→ The input
-=-=-

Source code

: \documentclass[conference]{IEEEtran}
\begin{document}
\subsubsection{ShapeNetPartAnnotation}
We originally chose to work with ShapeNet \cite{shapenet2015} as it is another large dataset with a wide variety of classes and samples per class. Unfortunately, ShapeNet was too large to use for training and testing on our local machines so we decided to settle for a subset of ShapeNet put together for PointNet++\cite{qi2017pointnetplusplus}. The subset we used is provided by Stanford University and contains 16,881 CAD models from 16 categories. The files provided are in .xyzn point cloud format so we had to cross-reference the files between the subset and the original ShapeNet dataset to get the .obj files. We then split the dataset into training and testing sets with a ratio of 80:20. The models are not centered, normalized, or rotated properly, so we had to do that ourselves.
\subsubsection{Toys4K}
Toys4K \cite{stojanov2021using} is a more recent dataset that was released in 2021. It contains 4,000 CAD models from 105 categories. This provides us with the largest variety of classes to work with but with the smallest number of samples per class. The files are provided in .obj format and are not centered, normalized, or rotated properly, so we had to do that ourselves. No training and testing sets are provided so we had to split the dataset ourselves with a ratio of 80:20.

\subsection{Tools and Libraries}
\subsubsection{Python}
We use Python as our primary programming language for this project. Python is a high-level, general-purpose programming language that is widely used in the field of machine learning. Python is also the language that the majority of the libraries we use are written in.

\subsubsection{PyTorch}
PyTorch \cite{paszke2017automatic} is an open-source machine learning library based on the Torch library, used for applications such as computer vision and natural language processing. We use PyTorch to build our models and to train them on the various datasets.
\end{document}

-=-=-

→ Description of the task
Please transcribe the records in full, keeping every word as it is.

→ Reply to the exercise
Source code

: \documentclass[conference]{IEEEtran}
\begin{document}
\subsubsection{ShapeNetPartAnnotation}
We originally chose to work with ShapeNet \cite{shapenet2015} as it is another large dataset with a wide variety of classes and samples per class. Unfortunately, ShapeNet was too large to use for training and testing on our local machines so we decided to settle for a subset of ShapeNet put together for PointNet++\cite{qi2017pointnetplusplus}. The subset we used is provided by Stanford University and contains 16,881 CAD models from 16 categories. The files provided are in .xyzn point cloud format so we had to cross-reference the files between the subset and the original ShapeNet dataset to get the .obj files. We then split the dataset into training and testing sets with a ratio of 80:20. The models are not centered, normalized, or rotated properly, so we had to do that ourselves.
\subsubsection{Toys4K}
Toys4K \cite{stojanov2021using} is a more recent dataset that was released in 2021. It contains 4,000 CAD models from 105 categories. This provides us with the largest variety of classes to work with but with the smallest number of samples per class. The files are provided in .obj format and are not centered, normalized, or rotated properly, so we had to do that ourselves. No training and testing sets are provided so we had to split the dataset ourselves with a ratio of 80:20.

\subsection{Tools and Libraries}
\subsubsection{Python}
We use Python as our primary programming language for this project. Python is a high-level, general-purpose programming language that is widely used in the field of machine learning. Python is also the language that the majority of the libraries we use are written in.

\subsubsection{PyTorch}
PyTorch \cite{paszke2017automatic} is an open-source machine learning library based on the Torch library, used for applications such as computer vision and natural language processing. We use PyTorch to build our models and to train them on the various datasets.
\end{document}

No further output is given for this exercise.